I created two accounts on two different instances and all the communities I see have different subscriber counts depending from which account I look. Why does that happen and how can I see the real subscriber count?
I created two accounts on two different instances and all the communities I see have different subscriber counts depending from which account I look. Why does that happen and how can I see the real subscriber count?
Someone correct me if I’m wrong but here’s how I understand it:
Say you have two instances A and B that are federated together, and you have a community C in B.
If you look at C from within B, the subscriber count will give you the number of subscribers from B and will ignore the ones from other instances.
If you look at C@B from within A, you will see this time the number of subscribers who have their accounts on A.
Why did you formulate it so complex? 😂
The subscribers are from your local instance. The end.
math nerds always love introducing notation 😁
But is this true?
If member 1@A subscribes to B/c/C instead of A/c/C then will B’s subscriber count include 1@A?
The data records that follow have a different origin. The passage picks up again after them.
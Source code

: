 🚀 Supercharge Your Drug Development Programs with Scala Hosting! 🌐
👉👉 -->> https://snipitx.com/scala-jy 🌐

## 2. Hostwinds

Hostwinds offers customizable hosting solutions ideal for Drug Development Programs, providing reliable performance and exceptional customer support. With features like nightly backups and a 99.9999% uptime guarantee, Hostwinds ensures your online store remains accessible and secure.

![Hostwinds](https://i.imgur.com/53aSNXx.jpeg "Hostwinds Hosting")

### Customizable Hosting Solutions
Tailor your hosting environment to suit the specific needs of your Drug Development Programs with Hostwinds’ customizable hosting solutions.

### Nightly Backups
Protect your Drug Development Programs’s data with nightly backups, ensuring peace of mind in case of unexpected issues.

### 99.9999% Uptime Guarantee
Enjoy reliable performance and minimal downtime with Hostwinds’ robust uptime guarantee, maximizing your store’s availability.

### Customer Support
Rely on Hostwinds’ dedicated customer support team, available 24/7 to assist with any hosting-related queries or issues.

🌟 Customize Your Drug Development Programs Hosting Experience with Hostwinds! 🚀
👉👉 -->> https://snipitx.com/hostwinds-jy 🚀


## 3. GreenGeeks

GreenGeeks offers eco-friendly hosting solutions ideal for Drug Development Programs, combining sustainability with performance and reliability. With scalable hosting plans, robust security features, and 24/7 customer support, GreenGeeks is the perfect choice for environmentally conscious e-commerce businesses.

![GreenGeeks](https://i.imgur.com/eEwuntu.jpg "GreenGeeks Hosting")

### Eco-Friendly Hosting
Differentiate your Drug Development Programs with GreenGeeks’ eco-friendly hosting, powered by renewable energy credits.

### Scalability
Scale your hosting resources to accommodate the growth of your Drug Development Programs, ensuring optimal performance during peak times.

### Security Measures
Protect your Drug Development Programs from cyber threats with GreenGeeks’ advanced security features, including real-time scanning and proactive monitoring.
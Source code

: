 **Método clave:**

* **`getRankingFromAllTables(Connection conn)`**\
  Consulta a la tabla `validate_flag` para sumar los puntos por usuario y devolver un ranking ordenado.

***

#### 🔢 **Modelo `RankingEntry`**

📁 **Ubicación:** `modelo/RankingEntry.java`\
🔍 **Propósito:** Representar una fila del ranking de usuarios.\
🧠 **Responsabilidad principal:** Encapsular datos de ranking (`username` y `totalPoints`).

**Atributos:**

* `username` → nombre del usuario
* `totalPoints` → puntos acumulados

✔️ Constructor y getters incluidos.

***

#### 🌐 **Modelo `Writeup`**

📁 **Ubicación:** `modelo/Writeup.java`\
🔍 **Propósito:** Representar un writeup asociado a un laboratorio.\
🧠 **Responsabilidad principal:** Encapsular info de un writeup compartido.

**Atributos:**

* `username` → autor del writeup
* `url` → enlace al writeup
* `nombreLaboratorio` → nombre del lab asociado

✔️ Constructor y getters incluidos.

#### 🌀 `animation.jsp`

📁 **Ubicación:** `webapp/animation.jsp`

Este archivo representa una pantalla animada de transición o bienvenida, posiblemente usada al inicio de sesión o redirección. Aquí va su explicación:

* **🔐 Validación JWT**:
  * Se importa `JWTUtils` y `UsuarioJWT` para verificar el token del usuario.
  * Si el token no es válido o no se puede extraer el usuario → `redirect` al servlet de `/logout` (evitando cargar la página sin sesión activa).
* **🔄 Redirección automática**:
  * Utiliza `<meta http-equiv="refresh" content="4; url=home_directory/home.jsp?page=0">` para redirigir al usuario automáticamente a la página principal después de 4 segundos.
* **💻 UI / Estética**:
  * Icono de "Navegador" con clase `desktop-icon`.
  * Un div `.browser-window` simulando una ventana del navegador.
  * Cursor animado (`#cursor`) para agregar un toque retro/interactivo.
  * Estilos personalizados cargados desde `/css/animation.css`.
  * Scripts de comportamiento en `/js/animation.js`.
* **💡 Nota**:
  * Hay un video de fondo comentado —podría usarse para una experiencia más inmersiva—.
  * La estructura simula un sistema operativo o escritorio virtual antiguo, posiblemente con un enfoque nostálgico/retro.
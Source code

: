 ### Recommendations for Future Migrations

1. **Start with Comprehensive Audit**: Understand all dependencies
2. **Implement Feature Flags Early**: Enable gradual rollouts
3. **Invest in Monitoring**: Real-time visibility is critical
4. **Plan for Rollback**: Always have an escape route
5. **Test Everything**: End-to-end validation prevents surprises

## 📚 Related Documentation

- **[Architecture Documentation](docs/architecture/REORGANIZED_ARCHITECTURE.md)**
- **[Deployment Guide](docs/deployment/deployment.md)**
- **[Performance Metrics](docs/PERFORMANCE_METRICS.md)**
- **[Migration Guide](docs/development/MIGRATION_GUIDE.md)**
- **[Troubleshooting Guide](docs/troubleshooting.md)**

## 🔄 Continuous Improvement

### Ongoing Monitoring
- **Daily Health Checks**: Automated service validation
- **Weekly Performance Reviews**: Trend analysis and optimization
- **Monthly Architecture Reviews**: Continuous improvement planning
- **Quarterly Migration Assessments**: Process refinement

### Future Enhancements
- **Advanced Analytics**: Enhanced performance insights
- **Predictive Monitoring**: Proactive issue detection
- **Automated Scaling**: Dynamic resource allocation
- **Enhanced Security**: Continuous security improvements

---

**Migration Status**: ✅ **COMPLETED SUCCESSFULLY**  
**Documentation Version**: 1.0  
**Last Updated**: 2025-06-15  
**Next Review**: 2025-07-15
If that’s true you would have to say: The subscribers displayed are those subscribed to that instance, regardless of where their account exists.
Which would mean the most accurate count would be the original community.
I don’t understand what you’re saying? So you mean if a user from instance A subscribed to the community through instance B’s website instead of A’s?
Is there a way then to see all subscribers from all instances?
I’ve suggested one correction below, but I’m not sure this is right, either.
I have an instance with just me, yet I see thousands of subscribers. I think what is happening is the count is the number of users who have federated info on the instance. (This is an educated guess, I have not investigated the code).
The theory is it’s counting users in your local DB that have comments/likes/posts in the instance’s local version of the federated community.
In this case, the accurate count of users is the originating instance.